| WHAT IS REQUIRED |
Reproduce word for word the lines from the beginning of the entries to the line with "had both treated", both included, but none of the pictures.

Items from a data source
* * *

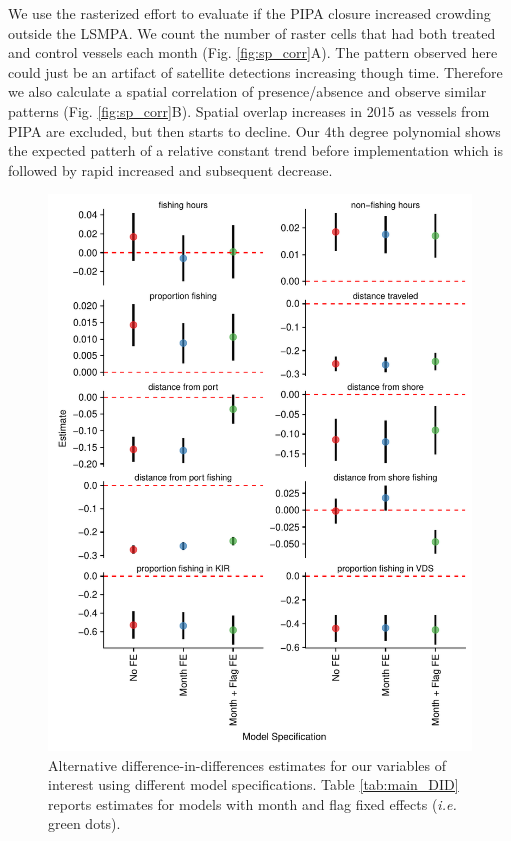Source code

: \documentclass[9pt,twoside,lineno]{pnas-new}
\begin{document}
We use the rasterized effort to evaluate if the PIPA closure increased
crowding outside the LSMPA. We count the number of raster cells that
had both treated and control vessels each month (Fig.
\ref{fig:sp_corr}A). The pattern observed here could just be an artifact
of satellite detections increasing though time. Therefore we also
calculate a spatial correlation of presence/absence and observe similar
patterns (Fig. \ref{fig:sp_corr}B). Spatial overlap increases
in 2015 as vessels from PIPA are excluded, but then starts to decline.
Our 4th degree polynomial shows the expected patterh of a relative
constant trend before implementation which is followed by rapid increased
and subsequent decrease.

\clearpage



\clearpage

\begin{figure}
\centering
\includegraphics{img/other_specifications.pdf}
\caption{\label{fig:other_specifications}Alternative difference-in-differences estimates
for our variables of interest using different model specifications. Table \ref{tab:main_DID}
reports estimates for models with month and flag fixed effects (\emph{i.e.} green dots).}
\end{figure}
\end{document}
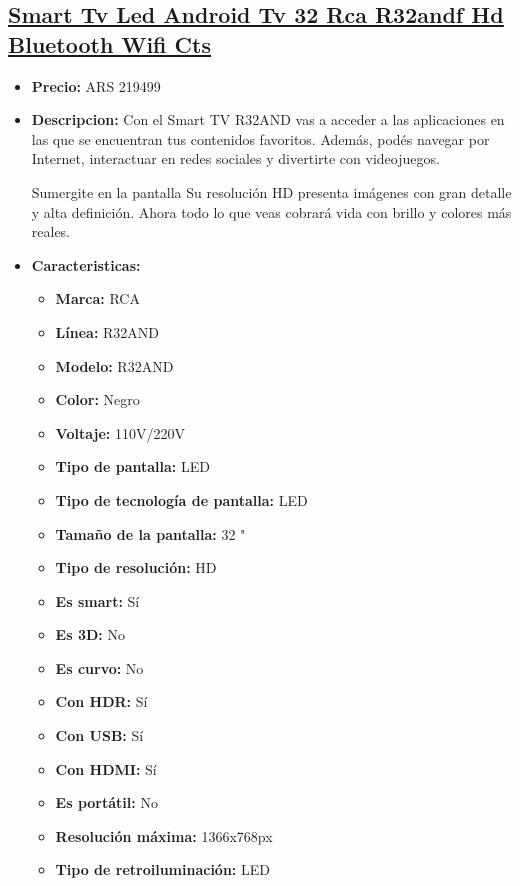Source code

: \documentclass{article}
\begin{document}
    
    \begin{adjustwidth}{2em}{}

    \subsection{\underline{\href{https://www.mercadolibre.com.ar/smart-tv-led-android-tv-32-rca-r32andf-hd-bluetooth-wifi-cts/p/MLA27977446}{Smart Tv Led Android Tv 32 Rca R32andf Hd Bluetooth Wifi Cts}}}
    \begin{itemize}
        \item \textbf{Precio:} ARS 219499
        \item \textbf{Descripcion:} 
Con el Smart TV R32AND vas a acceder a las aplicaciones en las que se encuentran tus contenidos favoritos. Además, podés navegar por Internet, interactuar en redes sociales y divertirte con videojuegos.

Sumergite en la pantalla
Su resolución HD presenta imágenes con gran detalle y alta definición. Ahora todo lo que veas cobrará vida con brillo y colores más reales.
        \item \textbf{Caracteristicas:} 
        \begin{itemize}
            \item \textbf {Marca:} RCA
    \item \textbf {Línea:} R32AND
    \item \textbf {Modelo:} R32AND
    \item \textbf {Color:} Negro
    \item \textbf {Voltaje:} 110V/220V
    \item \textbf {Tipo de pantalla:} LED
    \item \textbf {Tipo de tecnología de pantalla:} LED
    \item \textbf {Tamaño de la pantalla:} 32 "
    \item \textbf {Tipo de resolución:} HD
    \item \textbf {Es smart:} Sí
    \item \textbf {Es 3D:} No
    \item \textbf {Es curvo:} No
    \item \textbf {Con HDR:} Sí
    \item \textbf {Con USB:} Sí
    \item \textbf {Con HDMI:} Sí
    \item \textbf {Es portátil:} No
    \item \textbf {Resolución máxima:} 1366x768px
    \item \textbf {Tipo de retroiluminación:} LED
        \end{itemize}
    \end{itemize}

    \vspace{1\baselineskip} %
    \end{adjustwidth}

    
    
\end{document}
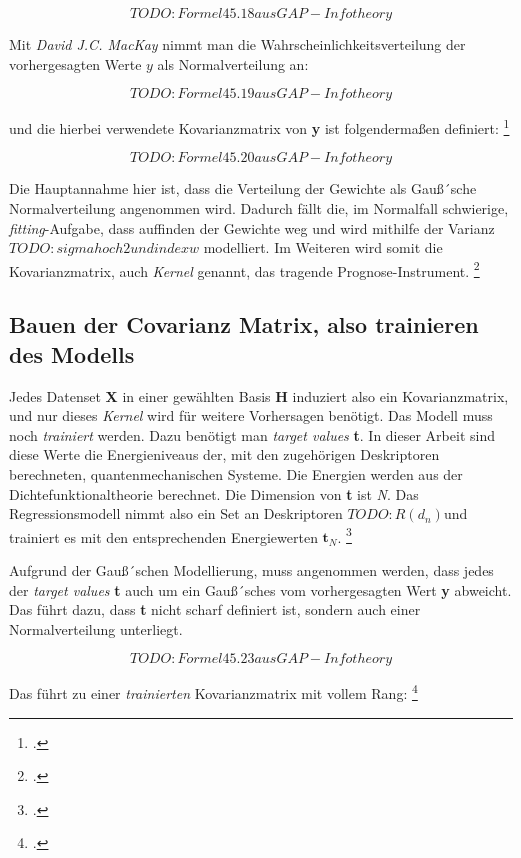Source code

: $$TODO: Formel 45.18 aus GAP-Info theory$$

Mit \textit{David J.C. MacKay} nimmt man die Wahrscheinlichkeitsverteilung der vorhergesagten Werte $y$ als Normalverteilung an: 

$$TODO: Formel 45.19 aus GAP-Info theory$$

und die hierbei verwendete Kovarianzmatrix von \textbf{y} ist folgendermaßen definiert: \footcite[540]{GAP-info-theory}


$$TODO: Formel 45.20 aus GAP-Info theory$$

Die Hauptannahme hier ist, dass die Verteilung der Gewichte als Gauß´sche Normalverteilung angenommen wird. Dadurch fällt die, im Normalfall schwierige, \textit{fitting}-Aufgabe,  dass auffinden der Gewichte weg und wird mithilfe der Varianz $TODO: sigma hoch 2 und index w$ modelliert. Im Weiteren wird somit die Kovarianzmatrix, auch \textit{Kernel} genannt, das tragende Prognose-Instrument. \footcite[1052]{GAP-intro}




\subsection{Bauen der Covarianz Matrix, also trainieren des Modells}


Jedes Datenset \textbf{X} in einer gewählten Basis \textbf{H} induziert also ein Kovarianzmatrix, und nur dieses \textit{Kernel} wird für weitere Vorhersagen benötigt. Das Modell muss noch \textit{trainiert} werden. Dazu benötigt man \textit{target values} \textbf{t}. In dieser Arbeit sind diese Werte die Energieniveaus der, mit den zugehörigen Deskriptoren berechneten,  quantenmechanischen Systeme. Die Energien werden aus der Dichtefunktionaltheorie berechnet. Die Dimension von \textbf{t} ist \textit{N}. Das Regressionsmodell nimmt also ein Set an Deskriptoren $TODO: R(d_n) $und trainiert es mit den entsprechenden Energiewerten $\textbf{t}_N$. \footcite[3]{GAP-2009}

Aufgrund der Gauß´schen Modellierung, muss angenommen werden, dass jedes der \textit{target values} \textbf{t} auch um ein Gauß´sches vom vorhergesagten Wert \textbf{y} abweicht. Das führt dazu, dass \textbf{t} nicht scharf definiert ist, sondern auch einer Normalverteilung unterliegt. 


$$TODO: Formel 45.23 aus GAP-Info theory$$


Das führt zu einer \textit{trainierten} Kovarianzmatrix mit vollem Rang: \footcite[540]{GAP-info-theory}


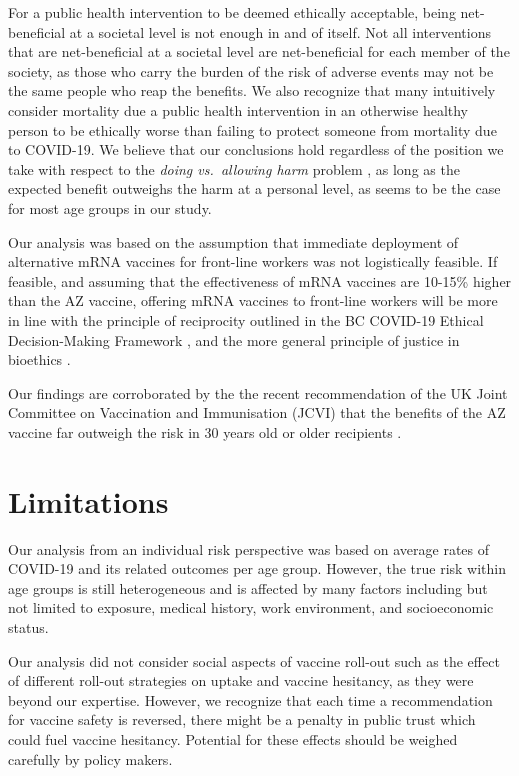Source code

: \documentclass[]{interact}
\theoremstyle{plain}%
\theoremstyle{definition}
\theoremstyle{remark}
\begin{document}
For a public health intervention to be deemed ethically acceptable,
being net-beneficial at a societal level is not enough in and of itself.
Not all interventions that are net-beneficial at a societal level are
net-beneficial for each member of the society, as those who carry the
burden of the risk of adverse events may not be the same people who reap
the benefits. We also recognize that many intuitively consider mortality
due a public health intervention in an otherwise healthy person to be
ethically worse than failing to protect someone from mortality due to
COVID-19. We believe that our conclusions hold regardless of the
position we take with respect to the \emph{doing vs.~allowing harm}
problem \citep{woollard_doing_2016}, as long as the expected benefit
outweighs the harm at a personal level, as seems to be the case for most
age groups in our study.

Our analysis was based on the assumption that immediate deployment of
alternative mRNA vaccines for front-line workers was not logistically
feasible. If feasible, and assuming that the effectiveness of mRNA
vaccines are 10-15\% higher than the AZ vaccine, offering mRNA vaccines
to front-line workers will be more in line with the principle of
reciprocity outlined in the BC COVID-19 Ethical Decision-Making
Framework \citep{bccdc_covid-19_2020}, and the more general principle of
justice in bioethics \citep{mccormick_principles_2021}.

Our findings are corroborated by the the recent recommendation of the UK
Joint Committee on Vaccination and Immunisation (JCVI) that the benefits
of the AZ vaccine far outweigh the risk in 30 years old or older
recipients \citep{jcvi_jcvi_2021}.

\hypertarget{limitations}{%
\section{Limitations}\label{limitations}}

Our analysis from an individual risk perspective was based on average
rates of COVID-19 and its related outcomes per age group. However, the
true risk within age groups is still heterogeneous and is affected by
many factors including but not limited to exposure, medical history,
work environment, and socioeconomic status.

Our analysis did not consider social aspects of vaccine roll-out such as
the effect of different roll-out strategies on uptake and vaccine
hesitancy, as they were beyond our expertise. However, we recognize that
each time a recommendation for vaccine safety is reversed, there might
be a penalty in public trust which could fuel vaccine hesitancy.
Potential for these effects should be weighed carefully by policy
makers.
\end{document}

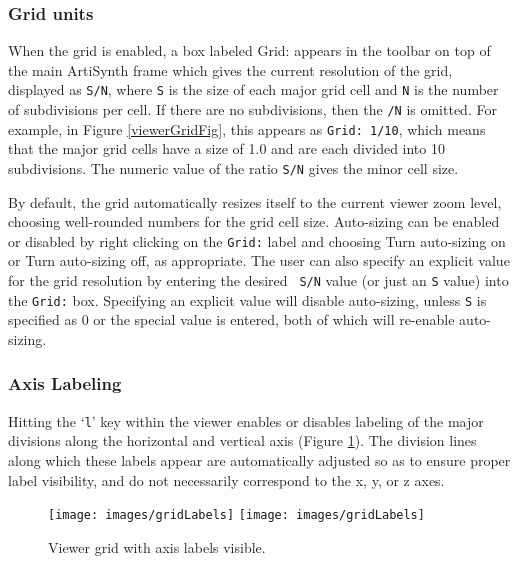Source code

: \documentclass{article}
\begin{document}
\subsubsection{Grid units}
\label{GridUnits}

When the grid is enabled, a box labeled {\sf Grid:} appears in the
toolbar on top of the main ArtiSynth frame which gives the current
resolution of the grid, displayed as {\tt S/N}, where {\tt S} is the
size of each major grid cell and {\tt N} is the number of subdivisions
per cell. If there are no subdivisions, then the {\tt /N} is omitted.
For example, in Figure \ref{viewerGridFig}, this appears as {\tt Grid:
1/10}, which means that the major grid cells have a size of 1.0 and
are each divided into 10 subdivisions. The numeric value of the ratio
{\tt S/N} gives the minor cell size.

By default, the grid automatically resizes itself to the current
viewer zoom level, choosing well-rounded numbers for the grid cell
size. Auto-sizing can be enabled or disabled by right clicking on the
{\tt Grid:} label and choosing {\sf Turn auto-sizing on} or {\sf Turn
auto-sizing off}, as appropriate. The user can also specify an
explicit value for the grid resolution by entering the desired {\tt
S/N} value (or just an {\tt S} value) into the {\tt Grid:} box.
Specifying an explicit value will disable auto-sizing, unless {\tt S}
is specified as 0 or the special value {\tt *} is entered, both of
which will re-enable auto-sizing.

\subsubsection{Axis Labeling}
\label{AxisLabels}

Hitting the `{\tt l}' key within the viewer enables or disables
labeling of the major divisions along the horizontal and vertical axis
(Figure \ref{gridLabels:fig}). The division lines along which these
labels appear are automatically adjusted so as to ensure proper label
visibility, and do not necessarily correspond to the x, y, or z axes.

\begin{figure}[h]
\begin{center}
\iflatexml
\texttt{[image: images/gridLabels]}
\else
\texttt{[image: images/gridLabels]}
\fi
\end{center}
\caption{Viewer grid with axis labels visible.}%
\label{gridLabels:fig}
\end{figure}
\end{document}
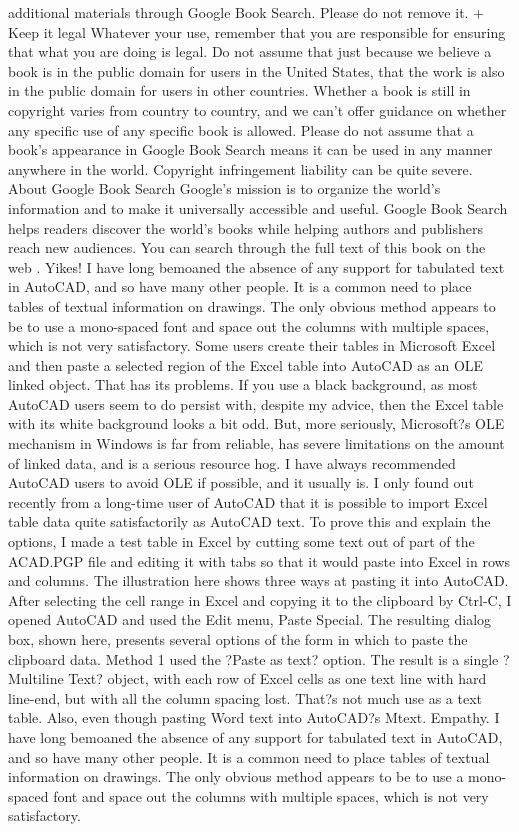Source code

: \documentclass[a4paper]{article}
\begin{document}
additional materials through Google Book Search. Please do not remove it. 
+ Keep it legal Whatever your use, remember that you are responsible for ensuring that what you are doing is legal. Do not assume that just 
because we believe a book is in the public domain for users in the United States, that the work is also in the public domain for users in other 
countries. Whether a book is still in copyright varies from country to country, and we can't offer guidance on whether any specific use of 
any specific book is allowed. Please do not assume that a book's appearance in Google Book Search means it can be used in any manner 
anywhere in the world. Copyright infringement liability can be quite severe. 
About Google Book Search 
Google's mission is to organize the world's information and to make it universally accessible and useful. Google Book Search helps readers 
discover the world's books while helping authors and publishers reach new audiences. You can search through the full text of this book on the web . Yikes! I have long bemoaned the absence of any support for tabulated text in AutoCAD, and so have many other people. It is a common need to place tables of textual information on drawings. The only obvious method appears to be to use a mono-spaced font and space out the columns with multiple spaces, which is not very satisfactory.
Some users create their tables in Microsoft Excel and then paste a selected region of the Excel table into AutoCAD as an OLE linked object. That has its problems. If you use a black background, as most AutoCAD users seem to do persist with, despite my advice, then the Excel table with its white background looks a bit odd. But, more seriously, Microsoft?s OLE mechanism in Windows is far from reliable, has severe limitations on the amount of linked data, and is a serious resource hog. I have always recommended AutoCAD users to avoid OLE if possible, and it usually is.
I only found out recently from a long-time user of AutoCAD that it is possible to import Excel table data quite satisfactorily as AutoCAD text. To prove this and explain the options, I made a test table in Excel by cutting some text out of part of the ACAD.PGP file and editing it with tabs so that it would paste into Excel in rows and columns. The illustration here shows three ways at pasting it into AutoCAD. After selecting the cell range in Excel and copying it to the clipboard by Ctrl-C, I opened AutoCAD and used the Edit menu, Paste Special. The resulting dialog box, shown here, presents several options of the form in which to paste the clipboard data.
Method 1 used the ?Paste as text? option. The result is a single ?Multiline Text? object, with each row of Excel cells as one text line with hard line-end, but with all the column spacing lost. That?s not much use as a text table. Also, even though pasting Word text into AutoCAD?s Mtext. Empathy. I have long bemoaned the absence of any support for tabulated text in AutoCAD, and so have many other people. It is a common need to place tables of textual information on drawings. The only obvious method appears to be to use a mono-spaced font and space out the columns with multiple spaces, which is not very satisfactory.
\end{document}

* * *

| OUTPUT |
Source code

: \documentclass[9pt,twoside,lineno]{pnas-new}
\begin{document}
We use the rasterized effort to evaluate if the PIPA closure increased
crowding outside the LSMPA. We count the number of raster cells that
had both treated and control vessels each month (Fig.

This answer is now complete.